Comment 10 Simone Tiraboschi 2015-09-11 09:40:34 UTC
The engine explicitly sends attachStorageDomain using the storagePool of the target datacenter.
See:
https://bugzilla.redhat.com/show_bug.cgi?id=1261996#c2

Comment 11 Elad 2015-09-16 07:20:02 UTC
In such situation, as described here in the bug, the VM doesn't exist in the engine DB and it cannot be registered from the HE storage domain since this storage domain import action causes the setup to die with no possible workaround.
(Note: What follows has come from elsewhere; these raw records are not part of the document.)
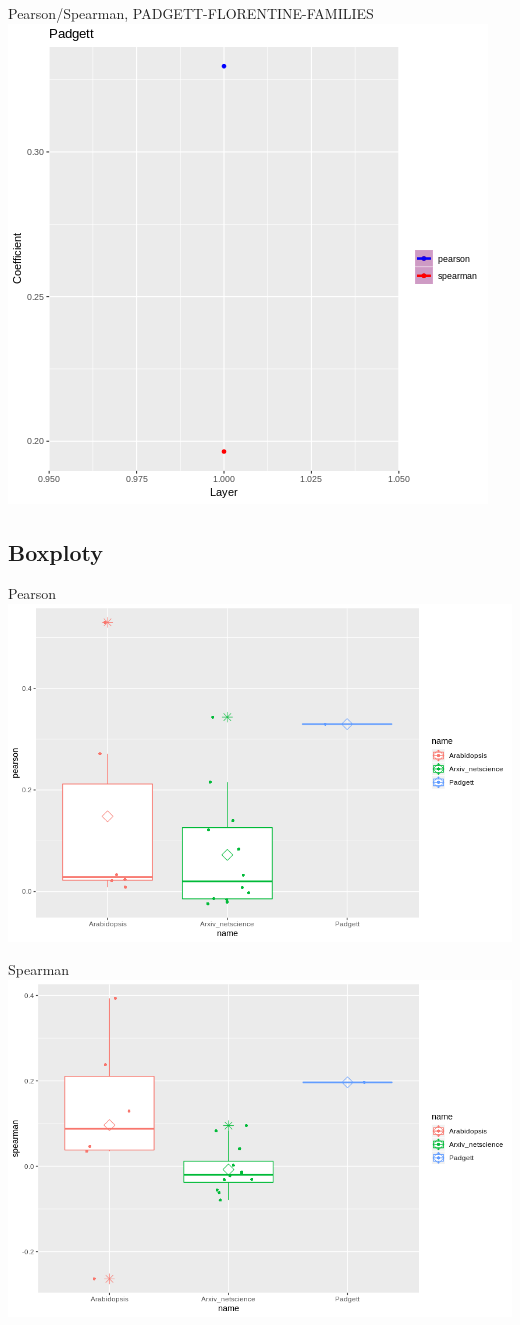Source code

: \documentclass{beamer}
\begin{document}
\begin{frame}{Pearson/Spearman, PADGETT-FLORENTINE-FAMILIES} 
\includegraphics[scale=0.5]{plot3}
\end{frame}

\subsection{Boxploty}
\begin{frame}{Pearson} 
\includegraphics[scale=0.42]{boxplotPearson}
\end{frame}
\begin{frame}{Spearman} 
\includegraphics[scale=0.42]{boxplotSpearman}
\end{frame}
\end{document}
Therefore, we cannot test the basic flow of HE VM migration.

Comment 12 Elad 2015-10-07 10:20:08 UTC
Blocked due to a bug with libvirt, it cannot be started as part of vdsm configuration, happens on RHEL7.2 as reported here https://bugzilla.redhat.com/show_bug.cgi?id=1269176

Comment 13 Elad 2015-11-05 10:03:23 UTC
Simone, as we've seen, importing the hosted-engine SD still causes the VM to die since we have to change the SPUUID in /etc/ovirt-hosted-engine/hosted-engine.conf
(reported in 1275210 - which is closed as dup of 1269768)
Therefore, I can't verify this bug.

Comment 14 Simone Tiraboschi 2015-11-05 10:49:54 UTC
(In reply to Elad from comment #13)
> Simone, as we've seen, importing the hosted-engine SD still causes the VM to
> die since we have to change the SPUUID in
> /etc/ovirt-hosted-engine/hosted-engine.conf
> (reported in 1275210 - which is closed as dup of 1269768)
> Therefore, I can't verify this bug.

We investigated it further: the spUUID change on storage domain import shouldn't stop the VM.
The issue appears to be with sanlock that kills qemu: Roy is on that.